To evolve the adeno-associated virus best suited for gene therapy, the researchers created more than 100 million engineered adeno-associated viruses, left, and injected them into the gel-like center of the eye. Those able to penetrate the many cell layers of the retina are used to shuttle a corrective gene into cells with a defective gene. To reach these cells, in particular the light-sensitive photoreceptors and the retinal pigment epithelium – RPE – cells, the virus must pass through multiple cell layers, right (University of California, Berkeley)

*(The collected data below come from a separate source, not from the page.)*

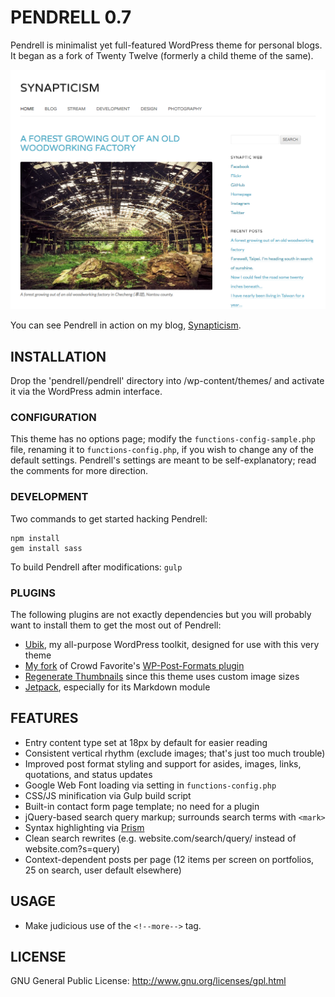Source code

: # PENDRELL 0.7

Pendrell is minimalist yet full-featured WordPress theme for personal blogs. It began as a fork of Twenty Twelve (formerly a child theme of the same).

![Pendrell example screenshot](/pendrell/screenshot.png "Pendrell example screenshot")

You can see Pendrell in action on my blog, [Synapticism](http://synapticism.com).



## INSTALLATION

Drop the 'pendrell/pendrell' directory into /wp-content/themes/ and activate it via the WordPress admin interface.

### CONFIGURATION

This theme has no options page; modify the `functions-config-sample.php` file, renaming it to `functions-config.php`, if you wish to change any of the default settings. Pendrell's settings are meant to be self-explanatory; read the comments for more direction.

### DEVELOPMENT

Two commands to get started hacking Pendrell:

```
npm install
gem install sass
```

To build Pendrell after modifications: `gulp`

### PLUGINS

The following plugins are not exactly dependencies but you will probably want to install them to get the most out of Pendrell:

* [Ubik](https://github.com/synapticism/ubik), my all-purpose WordPress toolkit, designed for use with this very theme
* [My fork](https://github.com/synapticism/wp-post-formats) of Crowd Favorite's [WP-Post-Formats plugin](https://github.com/crowdfavorite/wp-post-formats)
* [Regenerate Thumbnails](http://wordpress.org/extend/plugins/regenerate-thumbnails/) since this theme uses custom image sizes
* [Jetpack](https://github.com/Automattic/jetpack), especially for its Markdown module



## FEATURES

* Entry content type set at 18px by default for easier reading
* Consistent vertical rhythm (exclude images; that's just too much trouble)
* Improved post format styling and support for asides, images, links, quotations, and status updates
* Google Web Font loading via setting in `functions-config.php`
* CSS/JS minification via Gulp build script
* Built-in contact form page template; no need for a plugin
* jQuery-based search query markup; surrounds search terms with `<mark>`
* Syntax highlighting via [Prism](http://prismjs.com)
* Clean search rewrites (e.g. website.com/search/query/ instead of website.com?s=query)
* Context-dependent posts per page (12 items per screen on portfolios, 25 on search, user default elsewhere)



## USAGE

* Make judicious use of the `<!--more-->` tag.



## LICENSE

GNU General Public License: http://www.gnu.org/licenses/gpl.html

Over the last six years, several teams of scientists have successfully treated people with a rare inherited eye disease by injecting a virus with a normal gene directly into the retina of an eye with a defective gene. Despite the invasive process, the virus with the normal gene was not capable of reaching all the retinal cells that need fixing.
“Sticking a needle through the retina and injecting the engineered virus behind the retina is a risky surgical procedure,” explained Prof David Schaffer of the University of California, Berkeley, senior author of a paper published in the journal Science Translational Medicine.
“But doctors have no choice because none of the gene delivery viruses can travel all the way through the back of the eye to reach the photoreceptors – the light sensitive cells that need the therapeutic gene.”
Prof Schaffer generated around 100 million variants of adeno-associated virus – each carrying slightly different proteins on its coat – from which he and his colleagues selected five that were effective in penetrating the retina.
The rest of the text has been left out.